The exhilaration and open-air character of the Introduction and Allegro was probably most deeply etched in the musical mind of the nation by the Ken Russell television film on Elgar, the most notable event which effectively re-launched Elgar as a major figure in the early 1960s. Written at a time when there were not many popular works for string orchestra heard at symphony concerts, the form of the piece is original: Elgar’s personal amalgam of elements from concerto grosso and sonata form with a vigorous fugue to mark the climax. We might imagine that Elgar’s imagination had been sparked by Tchaikovsky’s Serenade for Strings, and he certainly had conducted the Waltz in 1898, but it was then not widely played and on its appearance at Queen’s Hall in 1902 Elgar was ill.

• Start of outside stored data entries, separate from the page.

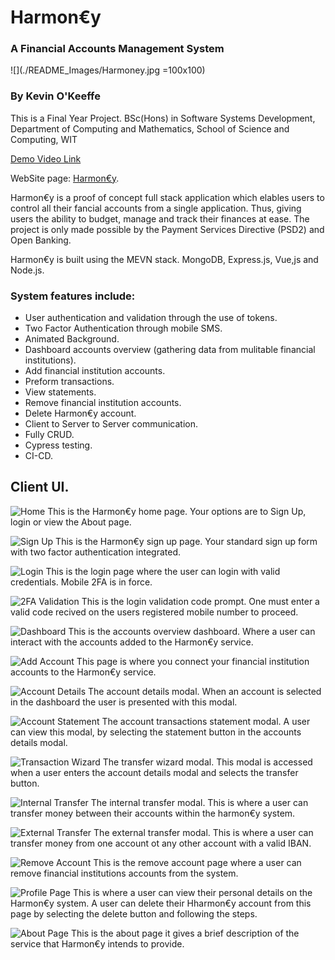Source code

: # Harmon€y 
### A Financial Accounts Management System
![](./README_Images/Harmoney.jpg =100x100)
 
### By Kevin O'Keeffe 
This is a Final Year Project.
BSc(Hons) in Software Systems Development,
Department of Computing and Mathematics, 
School of Science and Computing, WIT

[Demo Video Link]()

WebSite page: [Harmon€y](https://harmoney-client.web.app/#/).

Harmon€y is a proof of concept full stack application which elables users to 
control all their fancial accounts from a single application. Thus, giving 
users the ability to budget, manage and track their finances at ease.
The project is only made possible by the Payment Services  Directive (PSD2)
and Open Banking.

Harmon€y is built using the MEVN stack. MongoDB, Express.js, Vue,js and Node.js.

### System features include:
- User authentication and validation through the use of tokens.
- Two Factor Authentication through mobile SMS.
- Animated Background.
- Dashboard accounts overview (gathering data from mulitable financial institutions).
- Add financial institution accounts.
- Preform transactions.
- View statements.
- Remove financial institution accounts.
- Delete Harmon€y account.
- Client to Server to Server communication.
- Fully CRUD.
- Cypress testing.
- CI-CD.

## Client UI.

![Home](./README_Images/HomePage.png)
This is the Harmon€y home page. Your options are to Sign Up, login or view the About page. 

![Sign Up](./README_Images/SignUpPage.png)
This is the Harmon€y sign up page. Your standard sign up form with two factor authentication integrated. 

![Login](./README_Images/LoginPage.png)
This is the login page where the user can login with valid credentials. Mobile 2FA is in force.

![2FA Validation](./README_Images/LoginValidation.png)
This is the login validation code prompt. One must enter a valid code recived on the users registered mobile number to proceed.

![Dashboard](./README_Images/Dashboard.png)
This is the accounts overview dashboard. Where a user can interact with the accounts added to the Harmon€y service.

![Add Account](./README_Images/AddAccountPage.png)
This page is where you connect your financial institution accounts to the Harmon€y service.

![Account Details](./README_Images/AccountDetails.png)
The account details modal.
When an account is selected in the dashboard the user is presented with this modal.

![Account Statement](./README_Images/AccountStatement.png)
The account transactions statement modal.
A user can view this modal, by selecting the statement button in the accounts details modal. 

![Transaction Wizard](./README_Images/TransferWizzard.png)
The transfer wizard modal.
This modal is accessed when a user enters the account details modal and selects the transfer button.

![Internal Transfer](./README_Images/InternalTransfer.png)
The internal transfer modal.
This is where a user can transfer money between their accounts within the harmon€y system.

![External Transfer](./README_Images/ExternalTransfer.png)
The external transfer modal.
This is where a user can transfer money from one account ot any other account with a valid IBAN.

![Remove Account](./README_Images/RemoveAccountPage.png)
This is the remove account page where a user can remove financial institutions accounts from the system.

![Profile Page](./README_Images/ProfilePage.png)
This is where a user can view their personal details on the Harmon€y system. A user can delete their Hharmon€y account from this page by selecting the delete button and following the steps.

![About Page](./README_Images/AboutPage.png)
This is the about page it gives a brief description of the service that Harmon€y intends to provide.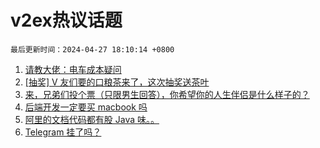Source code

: # v2ex热议话题

`最后更新时间：2024-04-27 18:10:14 +0800`

1. [请教大佬：电车成本疑问](https://www.v2ex.com/t/1036081)
1. [[抽奖] V 友们要的口粮茶来了，这次抽奖送茶叶](https://www.v2ex.com/t/1036093)
1. [来，兄弟们投个票（只限男生回答），你希望你的人生伴侣是什么样子的？](https://www.v2ex.com/t/1036080)
1. [后端开发一定要买 macbook 吗](https://www.v2ex.com/t/1036060)
1. [阿里的文档代码都有股 Java 味。。](https://www.v2ex.com/t/1036033)
1. [Telegram 挂了吗？](https://www.v2ex.com/t/1036054)

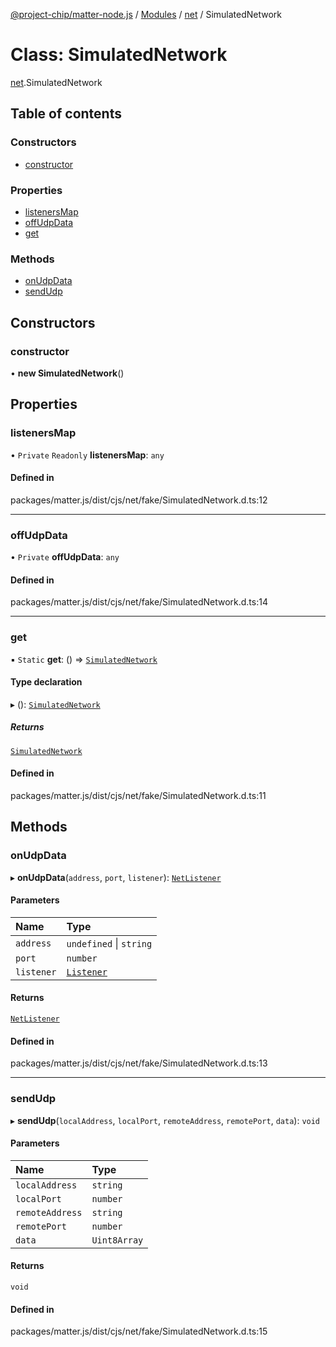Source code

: [@project-chip/matter-node.js](../README.md) / [Modules](../modules.md) / [net](../modules/net.md) / SimulatedNetwork

# Class: SimulatedNetwork

[net](../modules/net.md).SimulatedNetwork

## Table of contents

### Constructors

- [constructor](net.SimulatedNetwork.md#constructor)

### Properties

- [listenersMap](net.SimulatedNetwork.md#listenersmap)
- [offUdpData](net.SimulatedNetwork.md#offudpdata)
- [get](net.SimulatedNetwork.md#get)

### Methods

- [onUdpData](net.SimulatedNetwork.md#onudpdata)
- [sendUdp](net.SimulatedNetwork.md#sendudp)

## Constructors

### constructor

• **new SimulatedNetwork**()

## Properties

### listenersMap

• `Private` `Readonly` **listenersMap**: `any`

#### Defined in

packages/matter.js/dist/cjs/net/fake/SimulatedNetwork.d.ts:12

___

### offUdpData

• `Private` **offUdpData**: `any`

#### Defined in

packages/matter.js/dist/cjs/net/fake/SimulatedNetwork.d.ts:14

___

### get

▪ `Static` **get**: () => [`SimulatedNetwork`](net.SimulatedNetwork.md)

#### Type declaration

▸ (): [`SimulatedNetwork`](net.SimulatedNetwork.md)

##### Returns

[`SimulatedNetwork`](net.SimulatedNetwork.md)

#### Defined in

packages/matter.js/dist/cjs/net/fake/SimulatedNetwork.d.ts:11

## Methods

### onUdpData

▸ **onUdpData**(`address`, `port`, `listener`): [`NetListener`](../interfaces/net.NetListener.md)

#### Parameters

| Name | Type |
| :------ | :------ |
| `address` | `undefined` \| `string` |
| `port` | `number` |
| `listener` | [`Listener`](../modules/net.md#listener) |

#### Returns

[`NetListener`](../interfaces/net.NetListener.md)

#### Defined in

packages/matter.js/dist/cjs/net/fake/SimulatedNetwork.d.ts:13

___

### sendUdp

▸ **sendUdp**(`localAddress`, `localPort`, `remoteAddress`, `remotePort`, `data`): `void`

#### Parameters

| Name | Type |
| :------ | :------ |
| `localAddress` | `string` |
| `localPort` | `number` |
| `remoteAddress` | `string` |
| `remotePort` | `number` |
| `data` | `Uint8Array` |

#### Returns

`void`

#### Defined in

packages/matter.js/dist/cjs/net/fake/SimulatedNetwork.d.ts:15
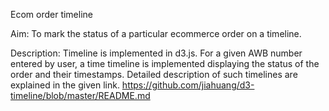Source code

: Ecom order timeline

Aim:
To mark the status of a particular ecommerce order on a timeline.

Description:
Timeline is implemented in d3.js. For a given AWB number entered by user, a time timeline is implemented displaying the status of the order and their timestamps. Detailed description of such timelines are explained in the given link.
https://github.com/jiahuang/d3-timeline/blob/master/README.md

Elgar’s Introduction is built round three main features, the opening ‘crunch’ of all players double-stopping very loudly with a vigorous down bow followed by accented descending triplets, played with as much sound and tone as possible. Then immediately an ascending theme first played by the solo quartet, the rubato (ebb and flow) built in with tempo markings every couple of bars – allegro – moderato – rallentando – a tempo – largamente – allegro etc. A third idea is presented by solo viola and is said to have been suggested to Elgar years before when he heard distant singing of a Welsh folksong when in the Wye Valley. The tune here is Elgar’s own but it is often referred to as his ‘Welsh’ tune. The tune is taken up by the full body of strings and is dramatically worked out with the other ideas of the Introduction. The second idea of the opening becomes the main theme of the Allegro, followed by a contrasting but vigorous new one in repeated semiquavers, first on solo quartet, quickly answered by the upper strings. A brilliant and virile contrapuntal development, Elgar’s fugue, follows before we reach the final coda with the ‘Welsh’ tune, molto sostenuto, nobly leading to a ringing close.